- [Exercise details] Reproduce exactly the line with "<ruby> 密钥加密 <rt>" and the lines after it. Stop at the last line of the data and include nothing else.

- [Records from a collection]

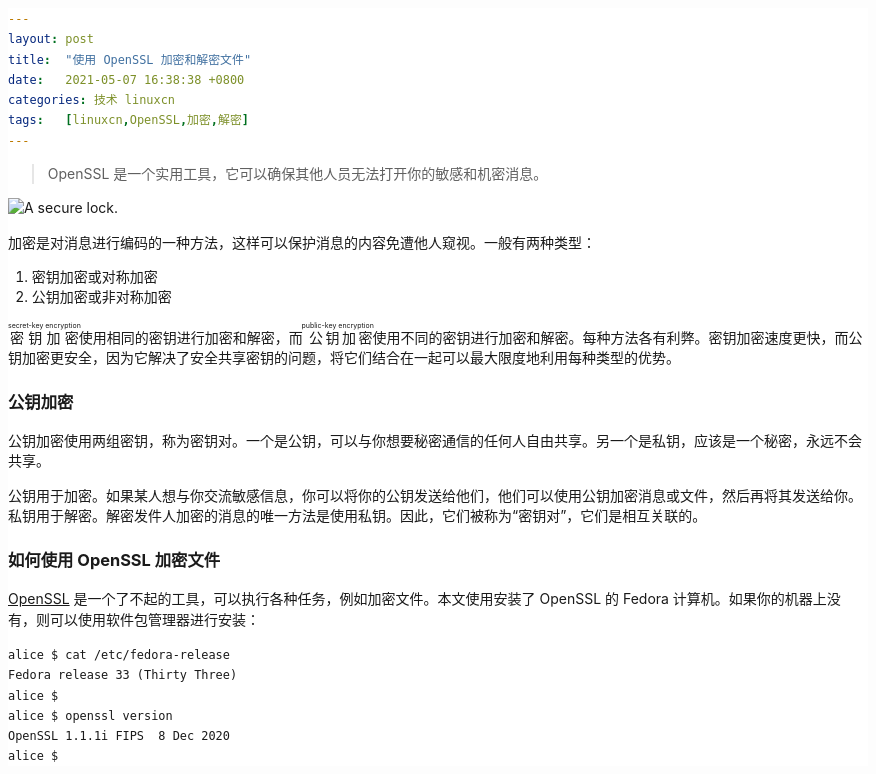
 ```yaml
---
layout: post
title:	"使用 OpenSSL 加密和解密文件"
date:	2021-05-07 16:38:38 +0800 
categories:	技术 linuxcn 
tags:	[linuxcn,OpenSSL,加密,解密]
---
```




> 
> OpenSSL 是一个实用工具，它可以确保其他人员无法打开你的敏感和机密消息。
> 
> 
> 


![](/Asserts/Images//attachment/album/202105/07/163825a9yh74h9yh4h77y2.jpg "A secure lock.")


加密是对消息进行编码的一种方法，这样可以保护消息的内容免遭他人窥视。一般有两种类型：


1. 密钥加密或对称加密
2. 公钥加密或非对称加密


<ruby> 密钥加密 <rt>  secret-key encryption </rt></ruby>使用相同的密钥进行加密和解密，而<ruby> 公钥加密 <rt>  public-key encryption </rt></ruby>使用不同的密钥进行加密和解密。每种方法各有利弊。密钥加密速度更快，而公钥加密更安全，因为它解决了安全共享密钥的问题，将它们结合在一起可以最大限度地利用每种类型的优势。


### 公钥加密


公钥加密使用两组密钥，称为密钥对。一个是公钥，可以与你想要秘密通信的任何人自由共享。另一个是私钥，应该是一个秘密，永远不会共享。


公钥用于加密。如果某人想与你交流敏感信息，你可以将你的公钥发送给他们，他们可以使用公钥加密消息或文件，然后再将其发送给你。私钥用于解密。解密发件人加密的消息的唯一方法是使用私钥。因此，它们被称为“密钥对”，它们是相互关联的。


### 如何使用 OpenSSL 加密文件


[OpenSSL](https://www.openssl.org/) 是一个了不起的工具，可以执行各种任务，例如加密文件。本文使用安装了 OpenSSL 的 Fedora 计算机。如果你的机器上没有，则可以使用软件包管理器进行安装：



```
alice $ cat /etc/fedora-release
Fedora release 33 (Thirty Three)
alice $
alice $ openssl version
OpenSSL 1.1.1i FIPS  8 Dec 2020
alice $

```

- [Exercise response]
<ruby> 密钥加密 <rt>  secret-key encryption </rt></ruby>使用相同的密钥进行加密和解密，而<ruby> 公钥加密 <rt>  public-key encryption </rt></ruby>使用不同的密钥进行加密和解密。每种方法各有利弊。密钥加密速度更快，而公钥加密更安全，因为它解决了安全共享密钥的问题，将它们结合在一起可以最大限度地利用每种类型的优势。


### 公钥加密


公钥加密使用两组密钥，称为密钥对。一个是公钥，可以与你想要秘密通信的任何人自由共享。另一个是私钥，应该是一个秘密，永远不会共享。


公钥用于加密。如果某人想与你交流敏感信息，你可以将你的公钥发送给他们，他们可以使用公钥加密消息或文件，然后再将其发送给你。私钥用于解密。解密发件人加密的消息的唯一方法是使用私钥。因此，它们被称为“密钥对”，它们是相互关联的。


### 如何使用 OpenSSL 加密文件


[OpenSSL](https://www.openssl.org/) 是一个了不起的工具，可以执行各种任务，例如加密文件。本文使用安装了 OpenSSL 的 Fedora 计算机。如果你的机器上没有，则可以使用软件包管理器进行安装：



```
alice $ cat /etc/fedora-release
Fedora release 33 (Thirty Three)
alice $
alice $ openssl version
OpenSSL 1.1.1i FIPS  8 Dec 2020
alice $

```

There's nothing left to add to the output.